A tensor algebra compiler for ableC based on the paper The Tensor Algebra Compiler by Fredrik Kjolstad, et. al. More information about this can be found on their website http://tensor-compiler.org/, and the details and limitations of the code generation algorithm are described in their paper, available at http://tensor-compiler.org/publications.html. The algorithm used herein is very similar to theirs, with some differences discussed at the bottom of this document.
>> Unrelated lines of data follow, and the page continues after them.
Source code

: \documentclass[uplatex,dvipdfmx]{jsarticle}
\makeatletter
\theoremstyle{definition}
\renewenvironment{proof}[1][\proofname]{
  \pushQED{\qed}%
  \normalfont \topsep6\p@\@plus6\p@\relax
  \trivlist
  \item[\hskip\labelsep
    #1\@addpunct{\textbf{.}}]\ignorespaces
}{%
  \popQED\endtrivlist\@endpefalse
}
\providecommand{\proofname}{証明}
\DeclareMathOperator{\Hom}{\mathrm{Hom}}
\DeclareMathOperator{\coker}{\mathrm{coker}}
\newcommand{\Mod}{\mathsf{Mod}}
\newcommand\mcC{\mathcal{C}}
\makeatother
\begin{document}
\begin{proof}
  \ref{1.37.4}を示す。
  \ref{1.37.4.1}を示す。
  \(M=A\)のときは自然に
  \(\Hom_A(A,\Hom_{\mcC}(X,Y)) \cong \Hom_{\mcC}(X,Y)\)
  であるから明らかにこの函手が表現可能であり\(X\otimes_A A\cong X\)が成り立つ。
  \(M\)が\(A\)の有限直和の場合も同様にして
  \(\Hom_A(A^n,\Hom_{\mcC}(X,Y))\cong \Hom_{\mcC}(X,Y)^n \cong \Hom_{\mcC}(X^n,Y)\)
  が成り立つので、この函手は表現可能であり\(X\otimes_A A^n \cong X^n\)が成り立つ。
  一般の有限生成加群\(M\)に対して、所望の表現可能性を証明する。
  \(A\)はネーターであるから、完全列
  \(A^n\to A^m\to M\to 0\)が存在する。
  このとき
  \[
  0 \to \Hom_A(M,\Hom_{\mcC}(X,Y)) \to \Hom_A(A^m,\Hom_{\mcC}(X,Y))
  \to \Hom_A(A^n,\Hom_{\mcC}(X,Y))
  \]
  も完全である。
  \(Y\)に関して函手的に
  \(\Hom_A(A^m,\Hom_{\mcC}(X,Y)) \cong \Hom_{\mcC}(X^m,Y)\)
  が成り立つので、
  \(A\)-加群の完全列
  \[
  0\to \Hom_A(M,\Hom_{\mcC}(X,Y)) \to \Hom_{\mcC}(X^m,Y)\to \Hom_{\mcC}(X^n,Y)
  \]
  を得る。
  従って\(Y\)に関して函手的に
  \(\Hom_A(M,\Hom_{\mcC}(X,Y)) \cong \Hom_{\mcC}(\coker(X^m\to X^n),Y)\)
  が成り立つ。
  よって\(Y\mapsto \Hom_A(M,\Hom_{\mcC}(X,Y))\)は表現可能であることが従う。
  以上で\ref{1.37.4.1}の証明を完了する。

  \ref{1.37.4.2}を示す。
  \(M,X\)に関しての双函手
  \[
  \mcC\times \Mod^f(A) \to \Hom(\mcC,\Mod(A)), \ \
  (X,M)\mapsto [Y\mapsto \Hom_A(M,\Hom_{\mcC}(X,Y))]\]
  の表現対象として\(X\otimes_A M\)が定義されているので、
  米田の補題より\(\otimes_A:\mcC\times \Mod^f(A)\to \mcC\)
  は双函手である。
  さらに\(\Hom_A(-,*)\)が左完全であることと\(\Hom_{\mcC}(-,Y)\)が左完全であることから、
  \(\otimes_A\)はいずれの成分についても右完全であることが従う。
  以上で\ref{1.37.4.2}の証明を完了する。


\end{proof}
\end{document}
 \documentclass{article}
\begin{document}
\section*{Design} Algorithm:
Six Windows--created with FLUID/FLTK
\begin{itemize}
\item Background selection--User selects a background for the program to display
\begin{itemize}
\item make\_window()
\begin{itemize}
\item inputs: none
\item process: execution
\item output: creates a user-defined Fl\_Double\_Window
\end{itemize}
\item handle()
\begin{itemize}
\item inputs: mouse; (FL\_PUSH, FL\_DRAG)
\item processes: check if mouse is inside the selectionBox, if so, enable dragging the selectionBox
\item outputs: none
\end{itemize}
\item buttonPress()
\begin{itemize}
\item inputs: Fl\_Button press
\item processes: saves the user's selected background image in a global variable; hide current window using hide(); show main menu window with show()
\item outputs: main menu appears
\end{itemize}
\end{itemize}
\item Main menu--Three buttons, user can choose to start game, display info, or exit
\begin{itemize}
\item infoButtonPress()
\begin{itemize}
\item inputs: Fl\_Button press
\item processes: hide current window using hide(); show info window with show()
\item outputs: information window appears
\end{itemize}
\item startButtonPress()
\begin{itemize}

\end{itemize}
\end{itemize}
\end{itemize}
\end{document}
The first step in declaring and using tensors for this extension is to declare the necessary tensor formats. This is done with a declaration of the form:
tensor format name ({specifiers} [, {dimension order}]);
The dimension order part is optional. In this, name is the name you wish to give the tensor format, specifiers is a list of the storage specifiers for each dimension in the tensor, and dimension order is an optional integer list specifying the order in which the dimensions of the tensor should be stored. Note that if dimension order is used, the values in it must be integre constants, any other values will not be accepted.
The specifier list is a list of the keywords sparse
and dense
, signifying
whether a specific dimension is stored as a sparse or dense dimension.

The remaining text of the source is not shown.